We’ve got a few new readers here, which is great! If you’ve just found me through publicity I’ve been doing for Juliet’s School of Possibilities and the Before Breakfast podcast, I hope you’ll stick around.
I post here most days. At some point I was telling people I blog “daily” but that isn’t true. I generally blog Monday-Tuesday-Wednesday-Thursday, and, it turns out, that’s only half the week.
Wednesday may be known as “hump day,” as in being the middle of the work week. But Thursday is the “hump day” of the whole week in the way most of us experience it, and this mindset shift can make all the difference in how we view life.
First, to explain. Many years ago, when I first had people start tracking their time, I needed to design a workable spreadsheet. I elected to put the days of the week across the top, Monday to Sunday, and then half-hour blocks down the left hand side. In honor of the American Time Use Survey, I decided to do 5 a.m. to 4:30 a.m. (though I later learned that the ATUS actually starts at 4 a.m. Nonetheless! That doesn’t really change the point I’m about to make, it just shifts it by an hour).
This means that, per my spreadsheet, the week starts Monday at 5 a.m., which I think is a fairly defensible starting point for the week.
Anyway, this 336-cell spreadsheet represents the 168 hours of a week. And I soon noticed something. When I’d filled out several days representing what seemed like a lot of time, up to Thursday at 5 p.m., half the spreadsheet was still blank.

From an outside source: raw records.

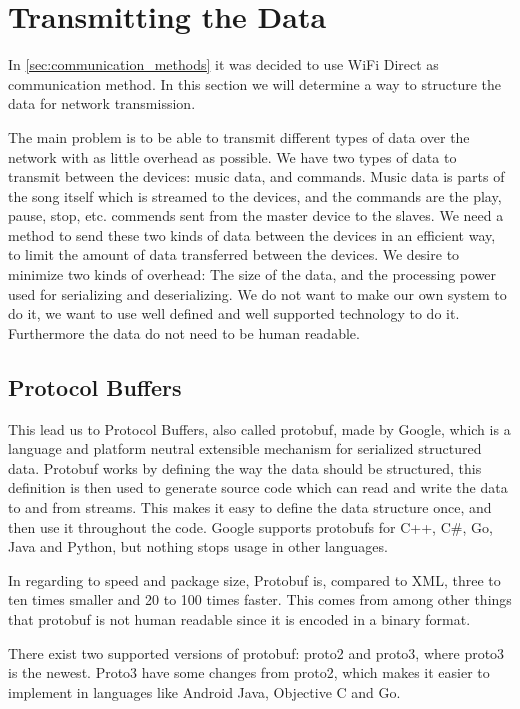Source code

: \section{Transmitting the Data}
In \cref{sec:communication_methods} it was decided to use WiFi Direct as communication method.
In this section we will determine a way to structure the data for network transmission.

\bigskip

The main problem is to be able to transmit different types of data over the network with as little overhead as possible.
We have two types of data to transmit between the devices: music data, and commands. 
Music data is parts of the song itself which is streamed to the devices,
and the commands are the play, pause, stop, etc. commends sent from the master device to the slaves. 
We need a method to send these two kinds of data between the devices in an efficient way,
to limit the amount of data transferred between the devices.
We desire to minimize two kinds of overhead: The size of the data, and the processing power used for serializing and deserializing. 
We do not want to make our own system to do it, we want to use well defined and well supported technology to do it.
Furthermore the data do not need to be human readable.

\subsection{Protocol Buffers}
This lead us to Protocol Buffers, also called protobuf, made by Google, which is a language and platform neutral extensible mechanism for serialized structured data. 
Protobuf works by defining the way the data should be structured, this definition is then used to generate source code which can read and write the data to and from streams.\cite{protobuf}
This makes it easy to define the data structure once, and then use it throughout the code.
Google supports protobufs for C++, C\#, Go, Java and Python, but nothing stops usage in other languages\cite{protobuf}.

In regarding to speed and package size, Protobuf is, compared to XML, three to ten times smaller and 20 to 100 times faster.
This comes from among other things that protobuf is not human readable since it is encoded in a binary format.\cite{protobuf} 

There exist two supported versions of protobuf: proto2 and proto3, where proto3 is the newest.
Proto3 have some changes from proto2, which makes it easier to implement in languages like Android Java, Objective C and Go.\cite{proto3}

In other words, Thursday at 5 p.m. is the midpoint of the week. Now, I don’t know about you, but I’d always thought of close-of-business Thursday as sounding like the end of the week. But it isn’t. It’s the exact halfway mark. If I put a pin in my time log at around 5 p.m. Thursday, it would balance. There is just as much time after as there is before. For most people, there are a few more hours devoted to sleep in the second half of the week, but it’s not a huge difference.
The reason this matters is we have a tendency to discount time that doesn’t happen Monday-Thursday. Somebody who takes off for a client site Monday morning and flies home Thursday afternoon might speak of traveling all the time. But this is not all the time; it is about half of the time. Your work/life balance might be pretty work-heavy Monday through end of day Thursday. But it’s probably very “life” heavy the second half of the week. Indeed, it’s possible these two balances start to balance each other out.

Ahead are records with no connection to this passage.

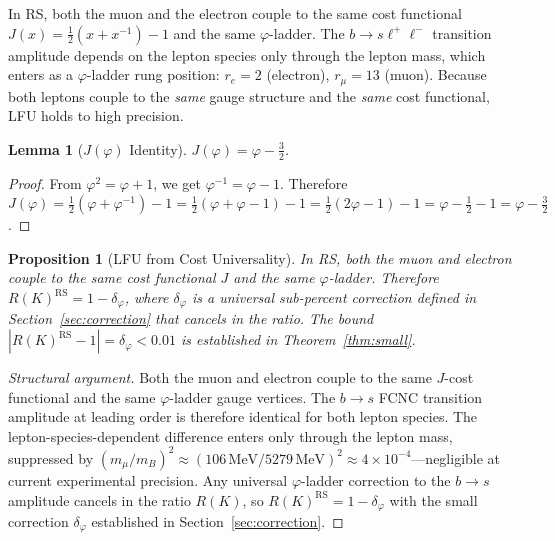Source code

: \documentclass[12pt,a4paper]{article}
\newtheorem{lemma}[theorem]{Lemma}
\newtheorem{proposition}[theorem]{Proposition}
\theoremstyle{definition}
\theoremstyle{remark}
\begin{document}
In RS, both the muon and the electron couple to the same cost functional
$J(x) = \tfrac{1}{2}(x + x^{-1}) - 1$ and the same $\varphi$-ladder.
The $b \to s\ell^+\ell^-$ transition amplitude depends on the lepton
species only through the lepton mass, which enters as a
$\varphi$-ladder rung position: $r_e = 2$ (electron), $r_\mu = 13$
(muon).  Because both leptons couple to the \emph{same} gauge structure
and the \emph{same} cost functional, LFU holds to high precision.

\begin{lemma}[$J(\varphi)$ Identity]
\label{lem:Jphi}
$J(\varphi) = \varphi - \tfrac{3}{2}$.
\end{lemma}

\begin{proof}
From $\varphi^2 = \varphi + 1$, we get $\varphi^{-1} = \varphi - 1$.
Therefore $J(\varphi) = \tfrac{1}{2}(\varphi + \varphi^{-1}) - 1
= \tfrac{1}{2}(\varphi + \varphi - 1) - 1 = \tfrac{1}{2}(2\varphi - 1) - 1
= \varphi - \tfrac{1}{2} - 1 = \varphi - \tfrac{3}{2}$.
\end{proof}

\begin{proposition}[LFU from Cost Universality]
\label{thm:lfu}
In RS, both the muon and electron couple to the same cost functional $J$
and the same $\varphi$-ladder.  Therefore $R(K)^{\mathrm{RS}} = 1 -
\delta_\varphi$, where $\delta_\varphi$ is a universal sub-percent
correction defined in Section~\ref{sec:correction} that cancels in the
ratio.  The bound $|R(K)^{\mathrm{RS}} - 1| = \delta_\varphi < 0.01$
is established in Theorem~\ref{thm:small}.
\end{proposition}

\begin{proof}[Structural argument]
Both the muon and electron couple to the same $J$-cost functional and
the same $\varphi$-ladder gauge vertices.  The $b \to s$ FCNC
transition amplitude at leading order is therefore identical for both
lepton species.  The lepton-species-dependent difference enters only
through the lepton mass, suppressed by
$(m_\mu/m_B)^2 \approx (106\,\mathrm{MeV}/5279\,\mathrm{MeV})^2
\approx 4 \times 10^{-4}$---negligible at current experimental precision.
Any universal $\varphi$-ladder correction to the $b \to s$ amplitude
cancels in the ratio $R(K)$, so $R(K)^{\mathrm{RS}} = 1 -
\delta_\varphi$ with the small correction $\delta_\varphi$
established in Section~\ref{sec:correction}.
\end{proof}

\end{document}
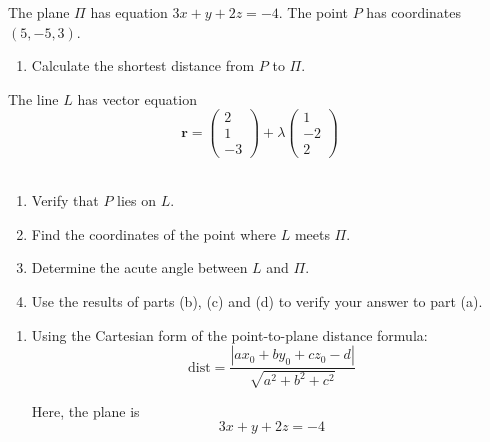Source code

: \documentclass[leqno]{article}
\begin{document}
\djsFrontMatter
\begin{enumerate}[
  label=\textbf{\arabic*.},
  leftmargin=*,
  topsep=0pt,
  partopsep=0pt,
  parsep=0pt
]

\questionitem

The plane $\Pi$ has equation $3x+y+2z=-4$. The point $P$ has coordinates $(5,-5,3)$. \\
\begin{enumerate}[label=\textbf{(\alph*)}]
  \item Calculate the shortest distance from $P$ to $\Pi$.  \\
\end{enumerate}
The line $L$ has vector equation
\[
\mathbf{r}=\begin{pmatrix}2\\1\\-3\end{pmatrix}+\lambda\begin{pmatrix}1\\-2\\2\end{pmatrix}
\] \\
\begin{enumerate}[label=\textbf{(\alph*)}, resume]
  \item Verify that $P$ lies on $L$.  \\
  \item Find the coordinates of the point where $L$ meets $\Pi$.  \\
  \item Determine the acute angle between $L$ and $\Pi$.  \\
  \item Use the results of parts (b), (c) and (d) to verify your answer to part (a).  \\
\end{enumerate}

\vspace*{10pt}

\begin{djsSolution}
\begin{enumerate}[label=\textbf{(\alph*)}]
  \item Using the Cartesian form of the point-to-plane distance formula:
\[
\mathrm{dist}
=\frac{\left\lvert ax_0+by_0+cz_0-d\right\rvert}{\sqrt{a^2+b^2+c^2}}
\]

Here, the plane is
\[
3x+y+2z=-4
\]


\end{enumerate}
\end{djsSolution}
\end{enumerate}
\end{document}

This mindset also helps us honor the weekend. It’s not tacked on at the end, an after thought to the real days. It represents (especially with the addition of Friday) a big chunk of our time.
I know this shift has helped me take my weekends more seriously. It’s encouraged me to think through what I’d like to do and at least attempt to deal with the logistics. This weekend my husband and I will be going to one of our favorite restaurants. I’ll do some runs, we’ll have neighbors over, and I plan to finish reading Pnin (it’s been an eclectic month on the reading front).
Knowing where the mid-point lies helps us appreciate time in all its fullness. I’ve been writing this thinking, ok, I’ve posted my target number of blog posts to finish out the week…and look how much space we still have left to go!
Photo: Spreadsheet, more than half blank.